Initiative aims to achieve industrial breakthroughs and increase nation’s competitiveness
China is to further promote the manufacturing sector after recently releasing 11 guidelines to implement the “Made in China 2025” strategy, with a focus on areas such as smart manufacturing, high-end equipment, new materials and branding.
An initiative, known as “1+X”, was finished earlier this month with 11 guidelines published, according to the Ministry of Industry and Information Technology. The “1” stands for “Made in China 2025” and “X” refers to guidelines for 11 subsectors, including smart and green manufacturing and innovation of high-end equipment.
More than 20 State Council departments participated in the initiative, which aims to achieve breakthroughs in the manufacturing sector and boost the country’s competitiveness from a “world factory” to a true manufacturing power, encompassing design to production.
These guidelines aim to be suggestions instead of administrative requirements, endowing the market a bigger role in resource allocation, and calling for joint efforts by the government, enterprises, research institutes and universities as well as financial institutions.
“Made in China 2025” was first proposed by Premier Li Keqiang in his Government Work Report in March 2015. The Premier has reiterated the plan on many occasions and promoted the upgrading of China’s manufacturing sector to be environmentally-friendly, cost-effective and high-end.

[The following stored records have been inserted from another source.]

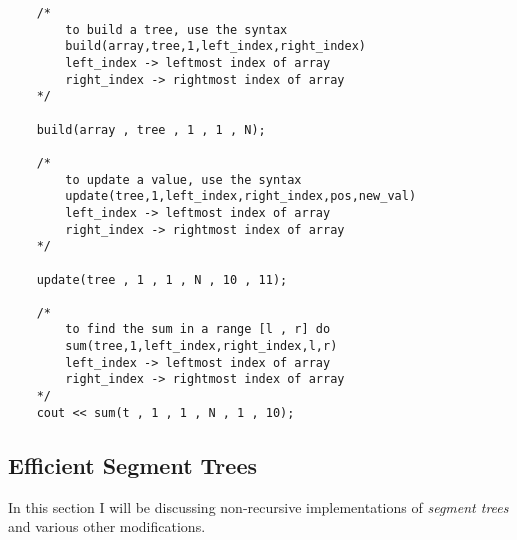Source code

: \documentclass[12pt,a4paper]{amsart}
\numberwithin{equation}{section}
\theoremstyle{definition}
\begin{document}
\begin{lstlisting}
    /*
        to build a tree, use the syntax
        build(array,tree,1,left_index,right_index)
        left_index -> leftmost index of array
        right_index -> rightmost index of array
    */
    
    build(array , tree , 1 , 1 , N);

    /*
        to update a value, use the syntax
        update(tree,1,left_index,right_index,pos,new_val)
        left_index -> leftmost index of array
        right_index -> rightmost index of array
    */
    
    update(tree , 1 , 1 , N , 10 , 11);

    /*
        to find the sum in a range [l , r] do
        sum(tree,1,left_index,right_index,l,r)
        left_index -> leftmost index of array
        right_index -> rightmost index of array
    */
    cout << sum(t , 1 , 1 , N , 1 , 10);
\end{lstlisting}

\subsection{Efficient Segment Trees} In this section I will be discussing non-recursive implementations of \textit{segment trees} and various other modifications. 
\end{document}
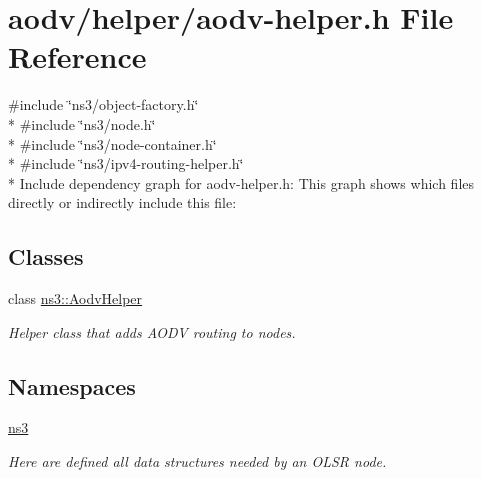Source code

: \hypertarget{aodv-helper_8h}{}\section{aodv/helper/aodv-\/helper.h File Reference}
\label{aodv-helper_8h}
{\ttfamily \#include \char`\"{}ns3/object-\/factory.\+h\char`\"{}}\\*
{\ttfamily \#include \char`\"{}ns3/node.\+h\char`\"{}}\\*
{\ttfamily \#include \char`\"{}ns3/node-\/container.\+h\char`\"{}}\\*
{\ttfamily \#include \char`\"{}ns3/ipv4-\/routing-\/helper.\+h\char`\"{}}\\*
Include dependency graph for aodv-\/helper.h\+:
This graph shows which files directly or indirectly include this file\+:
\subsection*{Classes}
\begin{DoxyCompactItemize}
\item 
class \hyperlink{classns3_1_1AodvHelper}{ns3\+::\+Aodv\+Helper}
\begin{DoxyCompactList}\small\item\em Helper class that adds A\+O\+DV routing to nodes. \end{DoxyCompactList}\end{DoxyCompactItemize}
\subsection*{Namespaces}
\begin{DoxyCompactItemize}
\item 
 \hyperlink{namespacens3}{ns3}
\begin{DoxyCompactList}\small\item\em Here are defined all data structures needed by an O\+L\+SR node. \end{DoxyCompactList}\end{DoxyCompactItemize}
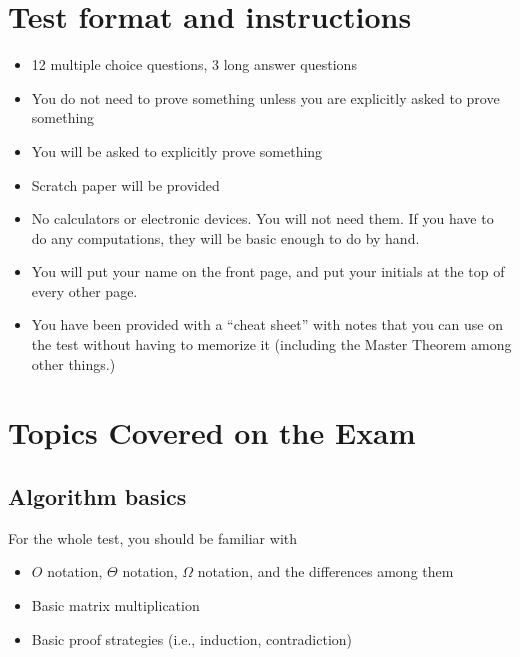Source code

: \documentclass[11  pt]{exam}
\begin{document}
	
	
	
	
	\section{Test format and instructions}
	
	\begin{itemize}
		\item 12 multiple choice questions, 3 long answer questions
		\item You do not need to prove something unless you are explicitly asked to prove something
		\item You will be asked to explicitly prove something 
		\item Scratch paper will be provided
		\item No calculators or electronic devices. You will not need them. If you have to do any computations, they will be basic enough to do by hand.
		\item You will put your name on the front page, and put your initials at the top of every other page.
		\item You have been provided with a ``cheat sheet'' with notes that you can use on the test without having to memorize it (including the Master Theorem among other things.) 
	\end{itemize}
	
	\newpage 
	
	\section{Topics Covered on the Exam}
	
	\subsection{Algorithm basics}
	For the whole test, you should be familiar with
	\begin{itemize}
		\item $O$ notation, $\Theta$ notation, $\Omega$ notation, and the differences among them
		\item Basic matrix multiplication
		\item Basic proof strategies (i.e., induction, contradiction)
	\end{itemize}
	
\end{document}
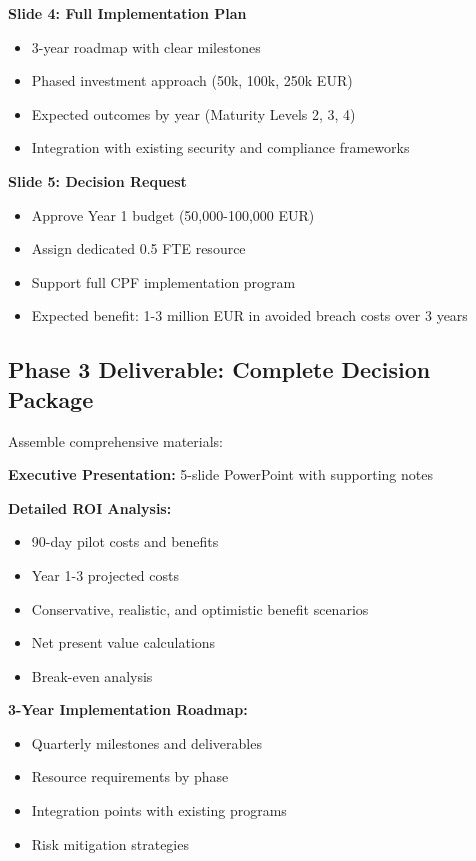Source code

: \documentclass[11pt,a4paper]{article}
\begin{document}
\textbf{Slide 4: Full Implementation Plan}
\begin{itemize}
\item 3-year roadmap with clear milestones
\item Phased investment approach (50k, 100k, 250k EUR)
\item Expected outcomes by year (Maturity Levels 2, 3, 4)
\item Integration with existing security and compliance frameworks
\end{itemize}

\textbf{Slide 5: Decision Request}
\begin{itemize}
\item Approve Year 1 budget (50,000-100,000 EUR)
\item Assign dedicated 0.5 FTE resource
\item Support full CPF implementation program
\item Expected benefit: 1-3 million EUR in avoided breach costs over 3 years
\end{itemize}

\subsection{Phase 3 Deliverable: Complete Decision Package}

Assemble comprehensive materials:

\textbf{Executive Presentation:} 5-slide PowerPoint with supporting notes

\textbf{Detailed ROI Analysis:}
\begin{itemize}
\item 90-day pilot costs and benefits
\item Year 1-3 projected costs
\item Conservative, realistic, and optimistic benefit scenarios
\item Net present value calculations
\item Break-even analysis
\end{itemize}

\textbf{3-Year Implementation Roadmap:}
\begin{itemize}
\item Quarterly milestones and deliverables
\item Resource requirements by phase
\item Integration points with existing programs
\item Risk mitigation strategies
\end{itemize}
\end{document}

In a written instruction last year, the Premier called for the lowering of the threshold for market access, the better allocation of resources and reduced costs for the development of advanced manufacturing industries. He also encouraged the integration of “Made in China 2025” with initiatives such as internet Plus, mass entrepreneurship and innovation, with an emphasis on craftsmanship.
At a State Council executive meeting on April 6, the Premier said efforts should be made to boost consumer confidence in domestically-made products and promote the international competitiveness of manufacturing industries by improving quality and efficiency.

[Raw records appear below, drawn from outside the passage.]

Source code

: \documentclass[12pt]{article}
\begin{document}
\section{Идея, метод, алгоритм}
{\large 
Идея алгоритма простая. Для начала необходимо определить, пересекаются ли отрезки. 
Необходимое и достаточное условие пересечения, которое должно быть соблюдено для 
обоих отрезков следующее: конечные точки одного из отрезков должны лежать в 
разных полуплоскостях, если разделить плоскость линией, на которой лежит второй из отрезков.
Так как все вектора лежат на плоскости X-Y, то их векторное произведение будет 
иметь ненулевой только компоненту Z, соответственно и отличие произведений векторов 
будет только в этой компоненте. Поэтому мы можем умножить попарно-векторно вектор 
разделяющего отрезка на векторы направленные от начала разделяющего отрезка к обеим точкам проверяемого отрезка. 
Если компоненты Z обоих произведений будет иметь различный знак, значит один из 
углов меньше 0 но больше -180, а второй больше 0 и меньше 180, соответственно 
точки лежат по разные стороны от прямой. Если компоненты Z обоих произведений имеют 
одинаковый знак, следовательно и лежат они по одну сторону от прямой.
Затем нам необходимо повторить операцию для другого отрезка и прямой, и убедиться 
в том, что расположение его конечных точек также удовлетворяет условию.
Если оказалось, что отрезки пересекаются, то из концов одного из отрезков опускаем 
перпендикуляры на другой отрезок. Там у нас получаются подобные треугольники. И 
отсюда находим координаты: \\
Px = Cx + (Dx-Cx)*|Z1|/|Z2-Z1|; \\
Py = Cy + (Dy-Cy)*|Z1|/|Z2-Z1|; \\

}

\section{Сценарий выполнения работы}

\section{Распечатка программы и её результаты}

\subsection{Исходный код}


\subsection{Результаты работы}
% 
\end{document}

The Premier also had manufacturing enterprises at the top of his schedule during each of his inspection tours to regions such as Shanghai, Tianjin and Shenzhen last year.
On a visit to a new automobile plant of the Dongfeng Commercial Vehicle Company in Shiyan, Central China’s Hubei province in May, Premier Li encouraged workers to carry forward a revolution in quality with a spirit of craftsmanship, and promote the overall upgrading of Chinese products. “Quality revolution depends on the craftsman’s spirit and innovation, and the key is consumer-oriented development,” he told the workers.
“The strategy of ‘Made in China 2025’ and internet Plus are inseparable, as we must upgrade the manufacturing industry and boost smart manufacturing,” the Premier said at a session during the World Economic Forum in June in Tianjin.
Also in Tianjin, the Premier lifted a smart bicycle made from carbon fiber and took it for a test ride at a Flying Pigeon experience store, which features 100-year-old brands. “I would like to tell Chinese bicycle companies that I support the smart upgrading of the ‘Made in China’ strategy,” he said.
Zhang Jun, chief economist at China Fortune Securities, said China’s aging population will lead to a rise in the price of labor and shrinking demand, meaning smart manufacturing is a good way to boost production efficiency and trim costs.
China became the world’s biggest manufacturer two years ago but still lags in branding recognition and innovation compared to developed economies, said Xin Guobin, vice-minister of Industry and Information Technology, at an earlier news conference. Smart manufacturing can help tackle challenges when the country faces downward pressure on economic growth and slowing private investment, he added.
Xin’s views were echoed by Huang Qunhui, director of the Institute of Industrial Economics at the Chinese Academy of Social Sciences. Huang said the nation should deplete all high-polluting and high-emission production capacity while promoting smart manufacturing and other subsectors mentioned in the guidelines.
In fact, the strategy has achieved major results as the nation’s equipment manufacturing such as machine tools is surging. Guan Xiyou, former chairman of the board of directors of Shenyang Machine Tools Group in Liaoning province, said in July that the company received 20,000 orders for smart machine tools last year, double that of its annual production capacity. He resigned last month.
The company has decided to invest more on the production of new machine tools, which are now the most popular product, said Guan.